089. "Szare śniegi Syberii" Ruta Sepetys

Tytuł: Szare śniegi Syberii
Tytuł oryginału: Between shades of gray
Autor: Ruta Sepetys
Seria/cykl: --
Data premiery: 6 kwietnia 2011
Wydawnictwo: Nasza Księgarnia
Liczba stron: 330

Są książki, których nie da się opisać słowami. Po przeczytaniu w sercu zieje pustka, nie wiesz, co zrobić ze swoim życiem i ciągle pytasz „Jak to się mogło stać? Dlaczego?”. Kochasz ją, bo tyle Cię nauczyła i tak wiele Ci pokazała. Ale mimo to nie potrafisz zebrać się w sobie i powiedzieć kilku pozytywnych słów o niej, bo na samo wspomnienie odbiera Ci mowę. Teraz wiecie jak się czuję i dlaczego bezsensownie piszę, zamiast wziąć się za recenzję.

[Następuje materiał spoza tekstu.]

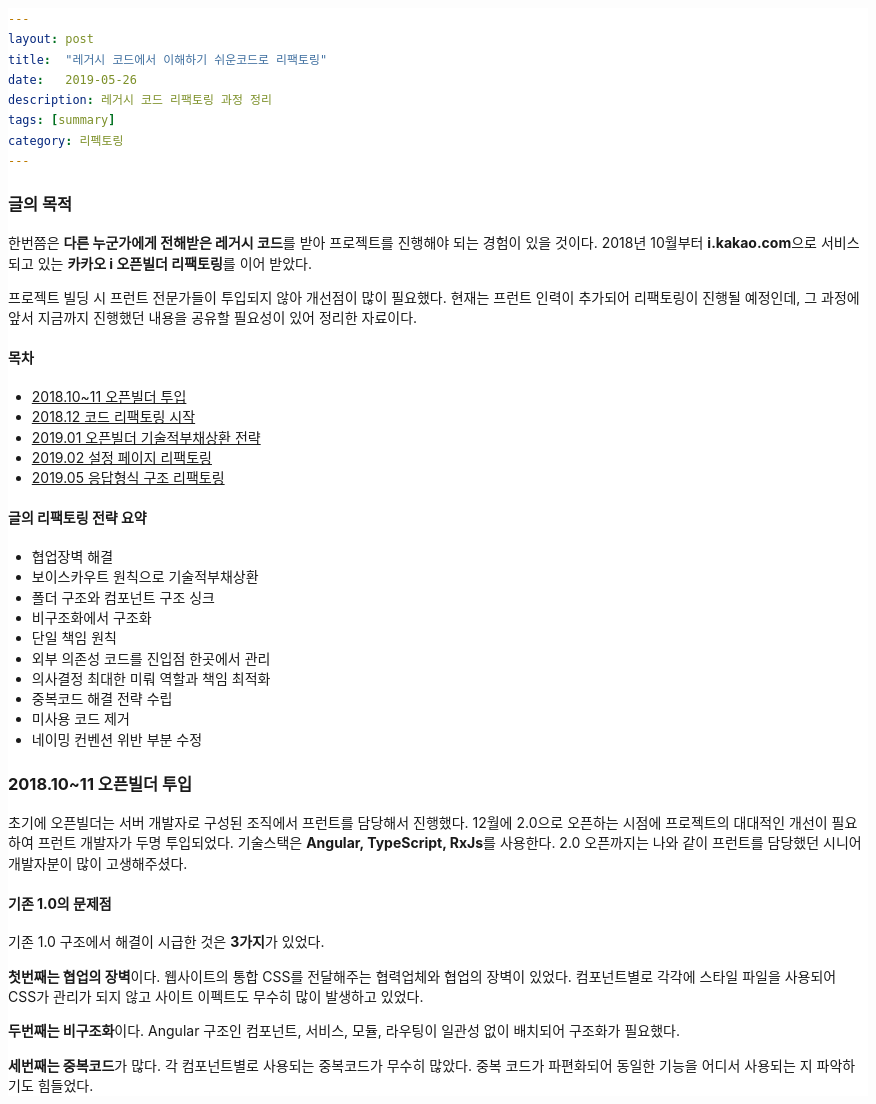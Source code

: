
 ```yaml
---
layout: post
title:  "레거시 코드에서 이해하기 쉬운코드로 리팩토링"
date:   2019-05-26
description: 레거시 코드 리팩토링 과정 정리
tags: [summary]
category: 리펙토링
---
```

### 글의 목적
한번쯤은 **다른 누군가에게 전해받은 레거시 코드**를 받아 프로젝트를 진행해야 되는 경험이 있을 것이다.
2018년 10월부터 **i.kakao.com**으로 서비스 되고 있는 **카카오 i 오픈빌더 리팩토링**를 이어 받았다.

프로젝트 빌딩 시 프런트 전문가들이 투입되지 않아 개선점이 많이 필요했다. 현재는 프런트 인력이 추가되어 리팩토링이 진행될 예정인데, 그 과정에 앞서 지금까지 진행했던 내용을 공유할 필요성이 있어 정리한 자료이다.

#### 목차
- [2018.10~11 오픈빌더 투입](#20181011-오픈빌더-투입)
- [2018.12 코드 리팩토링 시작](#201812-코드-리팩토링-시작)
- [2019.01 오픈빌더 기술적부채상환 전략](#201901-오픈빌더-기술적부채상환-전략)
- [2019.02 설정 페이지 리팩토링](#201902-설정-페이지-리팩토링)
- [2019.05 응답형식 구조 리팩토링](#201905-응답형식-구조-리팩토링)

#### 글의 리팩토링 전략 요약
- 협업장벽 해결
- 보이스카우트 원칙으로 기술적부채상환
- 폴더 구조와 컴포넌트 구조 싱크
- 비구조화에서 구조화
- 단일 책임 원칙
- 외부 의존성 코드를 진입점 한곳에서 관리
- 의사결정 최대한 미뤄 역할과 책임 최적화
- 중복코드 해결 전략 수립
- 미사용 코드 제거
- 네이밍 컨벤션 위반 부분 수정

### 2018.10~11 오픈빌더 투입
초기에 오픈빌더는 서버 개발자로 구성된 조직에서 프런트를 담당해서 진행했다.
12월에 2.0으로 오픈하는 시점에 프로젝트의 대대적인 개선이 필요하여 프런트 개발자가 두명 투입되었다.
기술스택은 **Angular, TypeScript, RxJs**를 사용한다.
2.0 오픈까지는 나와 같이 프런트를 담당했던 시니어 개발자분이 많이 고생해주셨다.

#### 기존 1.0의 문제점
기존 1.0 구조에서 해결이 시급한 것은 **3가지**가 있었다.

**첫번째는 협업의 장벽**이다. 웹사이트의 통합 CSS를 전달해주는 협력업체와 협업의 장벽이 있었다.
컴포넌트별로 각각에 스타일 파일을 사용되어 CSS가 관리가 되지 않고 사이트 이펙트도 무수히 많이 발생하고 있었다.

**두번째는 비구조화**이다. Angular 구조인 컴포넌트, 서비스, 모듈, 라우팅이 일관성 없이 배치되어 구조화가 필요했다.

**세번째는 중복코드**가 많다. 각 컴포넌트별로 사용되는 중복코드가 무수히 많았다.
중복 코드가 파편화되어 동일한 기능을 어디서 사용되는 지 파악하기도 힘들었다.
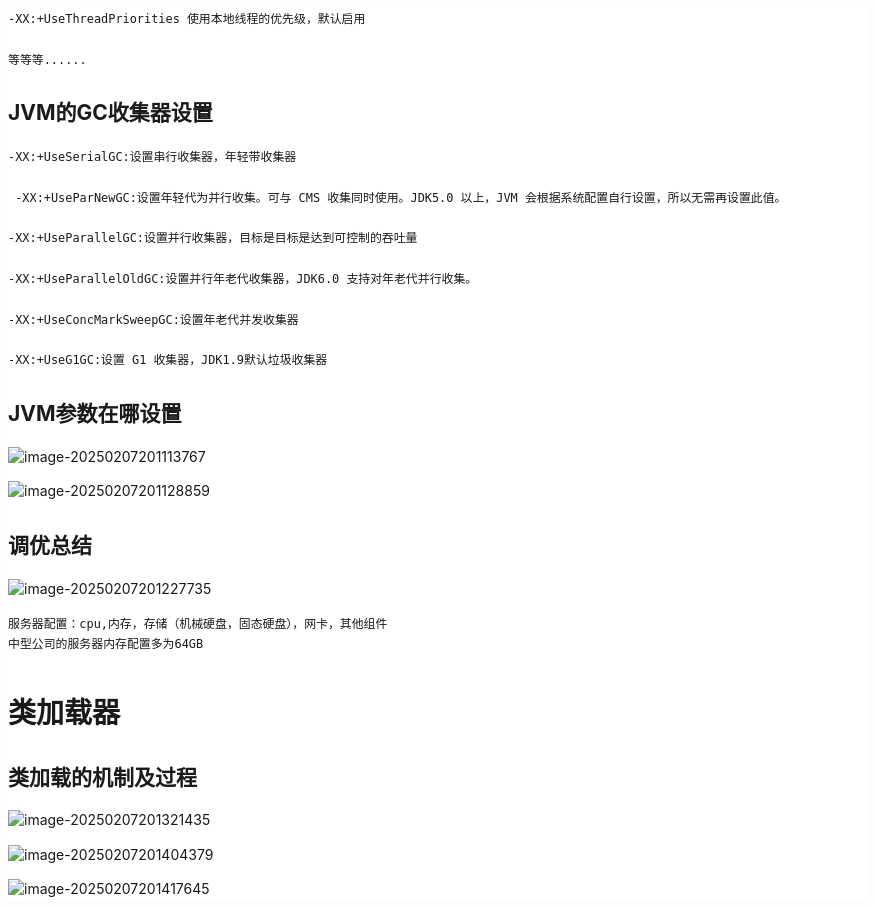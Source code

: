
 ```
-XX:+UseThreadPriorities 使用本地线程的优先级，默认启用	

等等等......

```

## JVM的GC收集器设置

```
-XX:+UseSerialGC:设置串行收集器，年轻带收集器 

 -XX:+UseParNewGC:设置年轻代为并行收集。可与 CMS 收集同时使用。JDK5.0 以上，JVM 会根据系统配置自行设置，所以无需再设置此值。

-XX:+UseParallelGC:设置并行收集器，目标是目标是达到可控制的吞吐量

-XX:+UseParallelOldGC:设置并行年老代收集器，JDK6.0 支持对年老代并行收集。 

-XX:+UseConcMarkSweepGC:设置年老代并发收集器

-XX:+UseG1GC:设置 G1 收集器，JDK1.9默认垃圾收集器

```

##  JVM参数在哪设置

![image-20250207201113767](C:\Users\10385\AppData\Roaming\Typora\typora-user-images\image-20250207201113767.png)

![image-20250207201128859](C:\Users\10385\AppData\Roaming\Typora\typora-user-images\image-20250207201128859.png)

## 调优总结

![image-20250207201227735](C:\Users\10385\AppData\Roaming\Typora\typora-user-images\image-20250207201227735.png)

```
服务器配置：cpu,内存，存储（机械硬盘，固态硬盘），网卡，其他组件
中型公司的服务器内存配置多为64GB
```



# 类加载器

## 类加载的机制及过程

![image-20250207201321435](C:\Users\10385\AppData\Roaming\Typora\typora-user-images\image-20250207201321435.png)

![image-20250207201404379](C:\Users\10385\AppData\Roaming\Typora\typora-user-images\image-20250207201404379.png)

![image-20250207201417645](C:\Users\10385\AppData\Roaming\Typora\typora-user-images\image-20250207201417645.png)

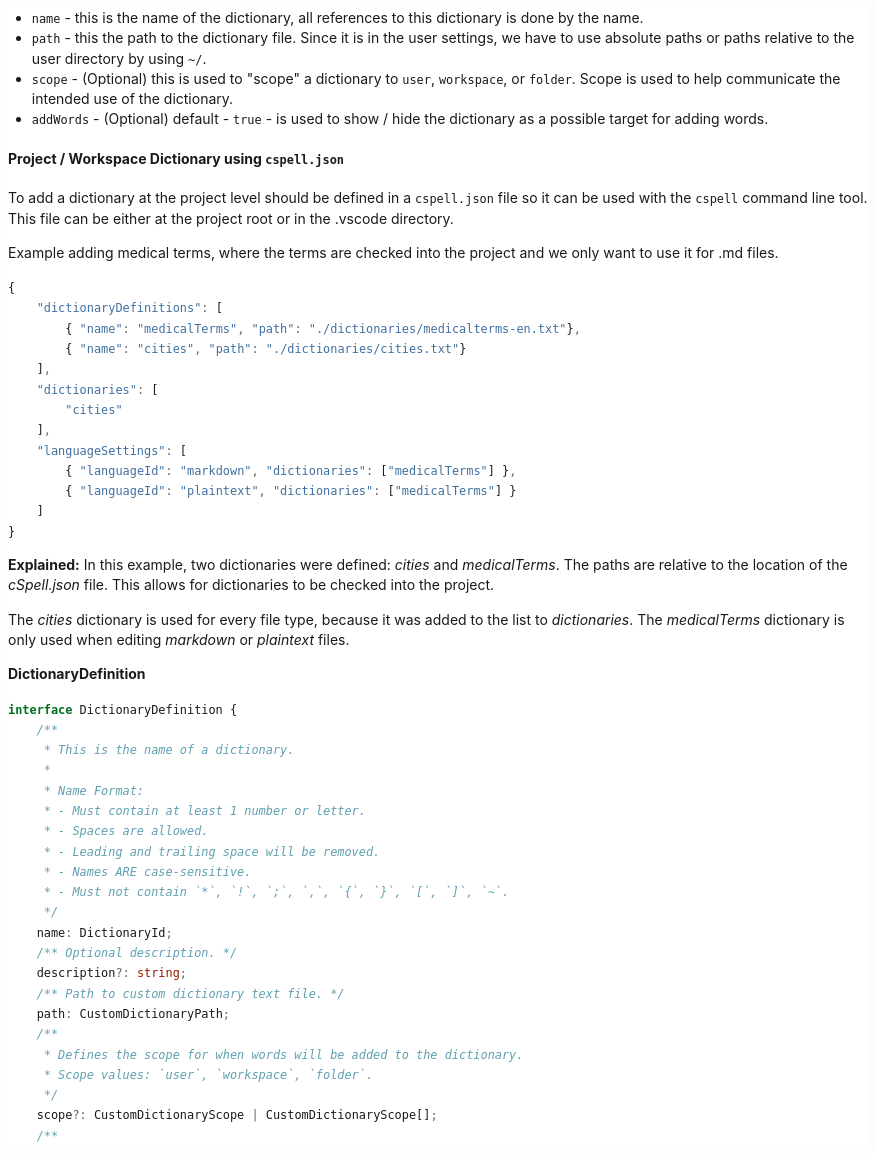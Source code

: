 -   `name` - this is the name of the dictionary, all references to this dictionary is done by the name.
-   `path` - this the path to the dictionary file. Since it is in the user settings, we have to use absolute paths or paths relative to the user directory by using `~/`.
-   `scope` - (Optional) this is used to "scope" a dictionary to `user`, `workspace`, or `folder`. Scope is used to help communicate the intended use of the dictionary.
-   `addWords` - (Optional) default - `true` - is used to show / hide the dictionary as a possible target for adding words.

#### Project / Workspace Dictionary using `cspell.json`

To add a dictionary at the project level should be defined in a `cspell.json` file so it can be used with the `cspell` command line tool.
This file can be either at the project root or in the .vscode directory.

Example adding medical terms, where the terms are checked into the project and we only want to use it for .md files.

```javascript
{
    "dictionaryDefinitions": [
        { "name": "medicalTerms", "path": "./dictionaries/medicalterms-en.txt"},
        { "name": "cities", "path": "./dictionaries/cities.txt"}
    ],
    "dictionaries": [
        "cities"
    ],
    "languageSettings": [
        { "languageId": "markdown", "dictionaries": ["medicalTerms"] },
        { "languageId": "plaintext", "dictionaries": ["medicalTerms"] }
    ]
}
```

**Explained:** In this example, two dictionaries were defined: _cities_ and _medicalTerms_.
The paths are relative to the location of the _cSpell.json_ file. This allows for dictionaries to be checked into the project.

The _cities_ dictionary is used for every file type, because it was added to the list to _dictionaries_.
The _medicalTerms_ dictionary is only used when editing _markdown_ or _plaintext_ files.

**DictionaryDefinition**

```ts
interface DictionaryDefinition {
    /**
     * This is the name of a dictionary.
     *
     * Name Format:
     * - Must contain at least 1 number or letter.
     * - Spaces are allowed.
     * - Leading and trailing space will be removed.
     * - Names ARE case-sensitive.
     * - Must not contain `*`, `!`, `;`, `,`, `{`, `}`, `[`, `]`, `~`.
     */
    name: DictionaryId;
    /** Optional description. */
    description?: string;
    /** Path to custom dictionary text file. */
    path: CustomDictionaryPath;
    /**
     * Defines the scope for when words will be added to the dictionary.
     * Scope values: `user`, `workspace`, `folder`.
     */
    scope?: CustomDictionaryScope | CustomDictionaryScope[];
    /**
```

Lina, jej młodszy brat Jonas i ich rodzice wiodą spokojne, dostatnie życie w Kownie na Litwie. Jest rok 1941. Trwa II wojna światowa, ludzie chronią siebie i swoje rodziny przed Sowietami i polityką Stalina. Co rusz słychać informacje z całego świata. Piętnastoletnia Lina jest pewna, że jej i całej rodzinie Vilkasów nic nie zagraża, przecież oni nie zrobili nic złego. Okazuje się, że jest wprost przeciwnie.
Pewnego wieczoru NKWD wdziera się do domu Vilkasów, wywleka z niego Linę, jej brata i Matkę, po czym wsadzają ich do pociągu, wysyłając w morderczą podróż prosto do obozu pracy na Syberii. Tam będą musieli zapomnieć o puchowych kołdrach, domu, książkach i rodzinnych wieczorach. Zamiast tego zostaną zmuszeni do pracy w męczarniach, a ich zapłatą będzie trzysta gramów chleba na jedną osobę. Śmierć, głód, porażka i zmęczenie to codzienny widok Liny.
Linę przy życiu trzymają brat, Mama, przyjaciele, miłość do pewnego chłopca, listy i rysunki, dzięki którym wrażliwa piętnastolatka dokumentuje życie w obozie i ukrywa wskazówki, mające pomóc jej Papie znaleźć drogę do nich.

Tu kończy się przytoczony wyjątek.